I have following pandas df :
import pandas as pd
import numpy as np
pd_df = pd.DataFrame({'Qu1': ['apple', 'potato', 'cheese', 'banana', 'cheese', 'banana', 'cheese', 'potato', 'egg'],
'Qu2': ['sausage', 'banana', 'apple', 'apple', 'apple', np.nan, 'banana', 'banana', 'banana'],
'Qu3': ['apple', 'potato', 'sausage', 'cheese', 'cheese', 'potato', 'cheese', 'potato', 'egg']})

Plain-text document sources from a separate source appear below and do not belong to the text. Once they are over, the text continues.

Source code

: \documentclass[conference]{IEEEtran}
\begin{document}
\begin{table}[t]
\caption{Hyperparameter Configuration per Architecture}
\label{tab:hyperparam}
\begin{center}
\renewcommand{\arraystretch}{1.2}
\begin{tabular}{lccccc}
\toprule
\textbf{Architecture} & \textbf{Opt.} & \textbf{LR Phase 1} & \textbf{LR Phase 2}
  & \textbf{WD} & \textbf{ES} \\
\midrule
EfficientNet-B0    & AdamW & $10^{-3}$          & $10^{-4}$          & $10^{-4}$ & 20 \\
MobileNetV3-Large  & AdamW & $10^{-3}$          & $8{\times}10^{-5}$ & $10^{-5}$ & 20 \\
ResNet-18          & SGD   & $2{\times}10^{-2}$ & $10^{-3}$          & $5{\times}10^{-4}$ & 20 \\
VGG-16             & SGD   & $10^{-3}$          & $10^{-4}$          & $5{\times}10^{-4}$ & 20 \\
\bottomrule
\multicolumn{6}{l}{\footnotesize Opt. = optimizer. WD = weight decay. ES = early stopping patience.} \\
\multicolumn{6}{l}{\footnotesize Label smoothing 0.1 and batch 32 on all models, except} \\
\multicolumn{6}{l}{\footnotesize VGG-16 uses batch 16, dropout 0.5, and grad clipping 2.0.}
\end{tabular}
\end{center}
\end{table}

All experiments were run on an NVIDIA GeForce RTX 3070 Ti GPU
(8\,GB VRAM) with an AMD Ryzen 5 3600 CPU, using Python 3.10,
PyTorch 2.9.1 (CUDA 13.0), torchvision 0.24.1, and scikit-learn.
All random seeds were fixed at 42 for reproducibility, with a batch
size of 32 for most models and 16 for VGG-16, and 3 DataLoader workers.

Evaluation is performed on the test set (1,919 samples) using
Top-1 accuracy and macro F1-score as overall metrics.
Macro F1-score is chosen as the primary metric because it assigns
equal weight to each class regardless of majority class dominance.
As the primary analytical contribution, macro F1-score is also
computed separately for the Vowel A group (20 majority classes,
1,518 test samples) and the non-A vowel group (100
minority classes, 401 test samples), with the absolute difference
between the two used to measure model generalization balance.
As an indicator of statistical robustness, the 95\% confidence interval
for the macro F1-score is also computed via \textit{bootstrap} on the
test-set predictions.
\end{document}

I'd like to implement where()
on two columns only Qu1
and Qu2
and keep the rest
original stackoverflow question
, so I created pd1
pd1 = pd_df.where(pd_df.apply(lambda x: x.map(x.value_counts()))>=2,
"other")[['Qu1', 'Qu2']]
Then I added a rest of pd_df
,pd_df['Qu3']
to pd1
pd1['Qu3'] = pd_df['Qu3']
pd_df = []
My question is : Originally I want to execute where()
on part of df
and keep rest of columns as is, so could the code above be dangerous for large dataset ? Can I harm the original data this way ? If yes what the best way to do it ?
Thanks a lot !